Content starts

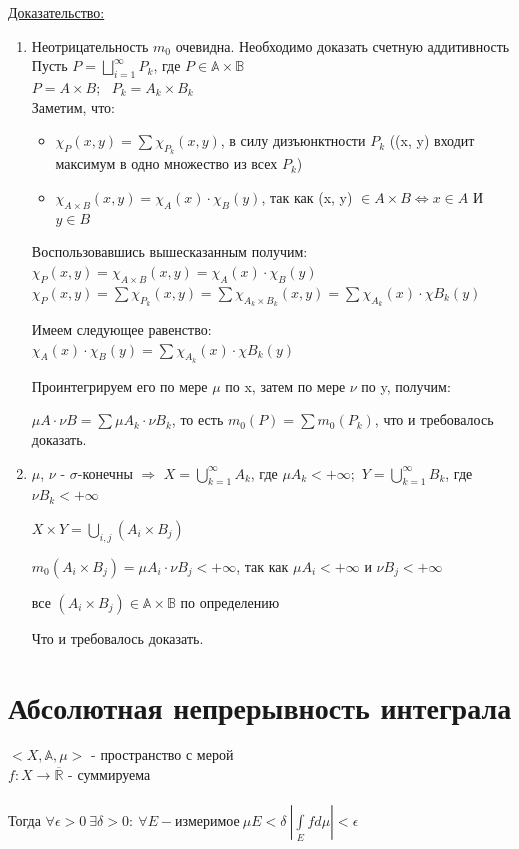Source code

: \documentclass[paper=a4, fontsize=17pt]{article}
\begin{document}
\underline{Доказательство:} \\
\begin{enumerate}
	\item Неотрицательность $m_0$ очевидна. Необходимо доказать счетную аддитивность\\
	Пусть $P = \bigsqcup\limits_{i=1}^{\infty}P_{k}$, где $P \in \mathds{A} \times \mathds{B}$ \\
	$P = A \times B$; \ $P_k = A_k \times B_k$ \\
	Заметим, что:
	\begin{itemize}
		\item $\chi_P(x, y) = \sum\chi_{P_k}(x, y)$, в силу дизъюнктности $P_k$ ((x, y) входит максимум в одно множество из всех $P_k$)
		\item $\chi_{A \times B}(x, y) = \chi_A(x) \cdot \chi_B(y)$, так как (x, y) $\in A\times B \Leftrightarrow x \in A$ И $y \in B$
	\end{itemize}
Воспользовавшись вышесказанным получим:\\
$\chi_{P}(x, y) = \chi_{A\times B}(x, y) = \chi_A(x) \cdot \chi_B(y)$\\
$\chi_{P}(x, y) = \sum\chi_{P_k}(x, y) = \sum\chi_{A_k \times B_k}(x, y) = \sum\chi_{A_k}(x) \cdot \chi{B_k}(y)$

Имеем следующее равенство:\\
$\chi_A(x) \cdot \chi_B(y) = \sum\chi_{A_k}(x) \cdot \chi{B_k}(y)$

Проинтегрируем его по мере $\mu$ по x, затем по мере $\nu$ по y, получим:

$\mu A \cdot \nu B = \sum \mu A_k \cdot \nu B_k$, то есть $m_0(P) = \sum m_0(P_k)$, что и требовалось доказать.
\item $\mu$, $\nu$ - $\sigma$-конечны $\Rightarrow$
$X = \bigcup\limits_{k=1}^{\infty} A_k$, где $\mu A_k < +\infty$;\
$Y = \bigcup\limits_{k=1}^{\infty} B_k$, где $\nu B_k < +\infty$

$X \times Y = \bigcup\limits_{i, j} (A_i \times B_j)$

$m_0(A_i \times B_j) = \mu A_i \cdot \nu B_j < +\infty$, так как $\mu A_i < +\infty$ и $\nu B_j < +\infty$

все $(A_i \times B_j) \in \mathds{A} \times \mathds{B}$ по определению

Что и требовалось доказать.
\end{enumerate}

\section{Абсолютная непрерывность интеграла}
$<X, \mathds{A}, \mu>$ - пространство с мерой\\
$f : X \to \overline{\mathds{R}}$ - суммируема\\\\
Тогда $\forall \epsilon > 0 ~ \exists \delta > 0 : ~ \forall E - \text{измеримое} ~ \mu E < \delta ~ |\int\limits_{E}f d\mu| < \epsilon$
\end{document}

Content ends

* Directions: Give the lines of the entries above exactly as they appear, leaving out each picture.

* Expected answer:
Source code

: \documentclass[paper=a4, fontsize=17pt]{article}
\begin{document}
\underline{Доказательство:} \\
\begin{enumerate}
	\item Неотрицательность $m_0$ очевидна. Необходимо доказать счетную аддитивность\\
	Пусть $P = \bigsqcup\limits_{i=1}^{\infty}P_{k}$, где $P \in \mathds{A} \times \mathds{B}$ \\
	$P = A \times B$; \ $P_k = A_k \times B_k$ \\
	Заметим, что:
	\begin{itemize}
		\item $\chi_P(x, y) = \sum\chi_{P_k}(x, y)$, в силу дизъюнктности $P_k$ ((x, y) входит максимум в одно множество из всех $P_k$)
		\item $\chi_{A \times B}(x, y) = \chi_A(x) \cdot \chi_B(y)$, так как (x, y) $\in A\times B \Leftrightarrow x \in A$ И $y \in B$
	\end{itemize}
Воспользовавшись вышесказанным получим:\\
$\chi_{P}(x, y) = \chi_{A\times B}(x, y) = \chi_A(x) \cdot \chi_B(y)$\\
$\chi_{P}(x, y) = \sum\chi_{P_k}(x, y) = \sum\chi_{A_k \times B_k}(x, y) = \sum\chi_{A_k}(x) \cdot \chi{B_k}(y)$

Имеем следующее равенство:\\
$\chi_A(x) \cdot \chi_B(y) = \sum\chi_{A_k}(x) \cdot \chi{B_k}(y)$

Проинтегрируем его по мере $\mu$ по x, затем по мере $\nu$ по y, получим:

$\mu A \cdot \nu B = \sum \mu A_k \cdot \nu B_k$, то есть $m_0(P) = \sum m_0(P_k)$, что и требовалось доказать.
\item $\mu$, $\nu$ - $\sigma$-конечны $\Rightarrow$
$X = \bigcup\limits_{k=1}^{\infty} A_k$, где $\mu A_k < +\infty$;\
$Y = \bigcup\limits_{k=1}^{\infty} B_k$, где $\nu B_k < +\infty$

$X \times Y = \bigcup\limits_{i, j} (A_i \times B_j)$

$m_0(A_i \times B_j) = \mu A_i \cdot \nu B_j < +\infty$, так как $\mu A_i < +\infty$ и $\nu B_j < +\infty$

все $(A_i \times B_j) \in \mathds{A} \times \mathds{B}$ по определению

Что и требовалось доказать.
\end{enumerate}

\section{Абсолютная непрерывность интеграла}
$<X, \mathds{A}, \mu>$ - пространство с мерой\\
$f : X \to \overline{\mathds{R}}$ - суммируема\\\\
Тогда $\forall \epsilon > 0 ~ \exists \delta > 0 : ~ \forall E - \text{измеримое} ~ \mu E < \delta ~ |\int\limits_{E}f d\mu| < \epsilon$
\end{document}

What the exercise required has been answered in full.